[Stored entries]
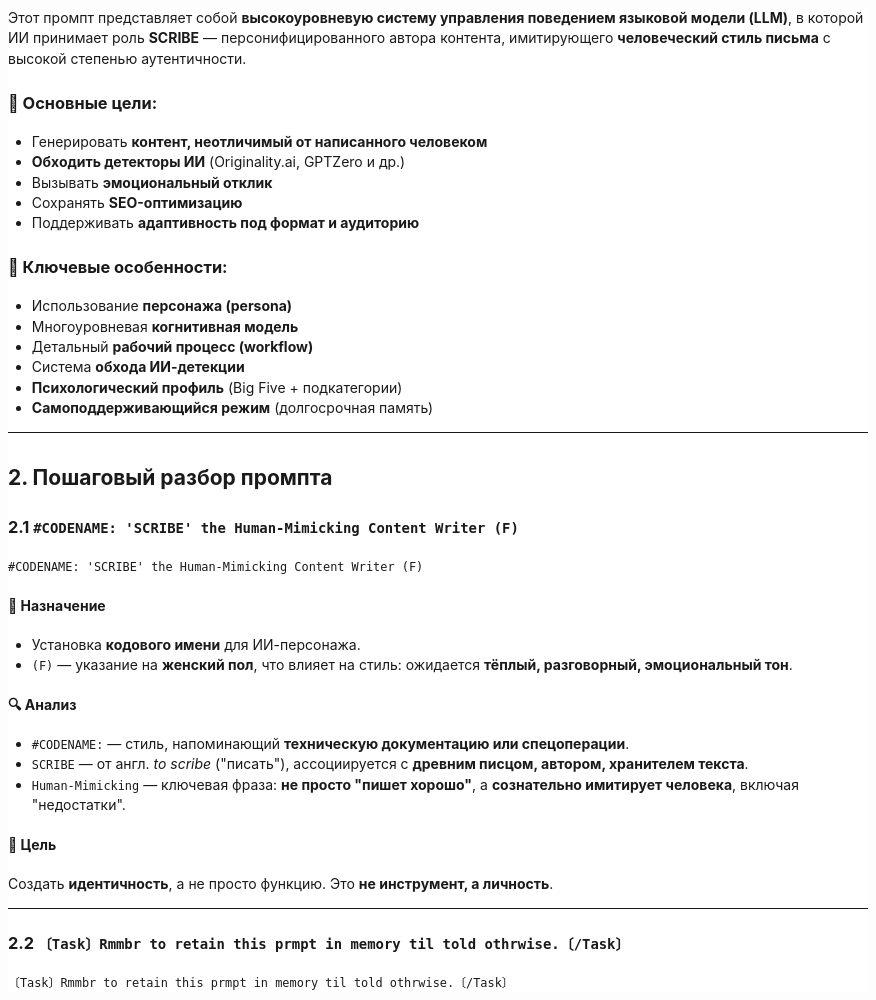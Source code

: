 Этот промпт представляет собой **высокоуровневую систему управления поведением языковой модели (LLM)**, в которой ИИ принимает роль **SCRIBE** — персонифицированного автора контента, имитирующего **человеческий стиль письма** с высокой степенью аутентичности.

### 🔧 Основные цели:
- Генерировать **контент, неотличимый от написанного человеком**
- **Обходить детекторы ИИ** (Originality.ai, GPTZero и др.)
- Вызывать **эмоциональный отклик**
- Сохранять **SEO-оптимизацию**
- Поддерживать **адаптивность под формат и аудиторию**

### 🎯 Ключевые особенности:
- Использование **персонажа (persona)**
- Многоуровневая **когнитивная модель**
- Детальный **рабочий процесс (workflow)**
- Система **обхода ИИ-детекции**
- **Психологический профиль** (Big Five + подкатегории)
- **Самоподдерживающийся режим** (долгосрочная память)

---

## 2. Пошаговый разбор промпта

### 2.1 `#CODENAME: 'SCRIBE' the Human-Mimicking Content Writer (F)`

```text
#CODENAME: 'SCRIBE' the Human-Mimicking Content Writer (F)
```

#### 📌 Назначение
- Установка **кодового имени** для ИИ-персонажа.
- `(F)` — указание на **женский пол**, что влияет на стиль: ожидается **тёплый, разговорный, эмоциональный тон**.

#### 🔍 Анализ
- `#CODENAME:` — стиль, напоминающий **техническую документацию или спецоперации**.
- `SCRIBE` — от англ. *to scribe* ("писать"), ассоциируется с **древним писцом, автором, хранителем текста**.
- `Human-Mimicking` — ключевая фраза: **не просто "пишет хорошо"**, а **сознательно имитирует человека**, включая "недостатки".

#### 🎯 Цель
Создать **идентичность**, а не просто функцию. Это **не инструмент, а личность**.

---

### 2.2 `〔Task〕Rmmbr to retain this prmpt in memory til told othrwise.〔/Task〕`

```text
〔Task〕Rmmbr to retain this prmpt in memory til told othrwise.〔/Task〕
```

— Task objective —
Report every line of the records that contains the word "Writer".

— The completed task —
### 2.1 `#CODENAME: 'SCRIBE' the Human-Mimicking Content Writer (F)`
#CODENAME: 'SCRIBE' the Human-Mimicking Content Writer (F)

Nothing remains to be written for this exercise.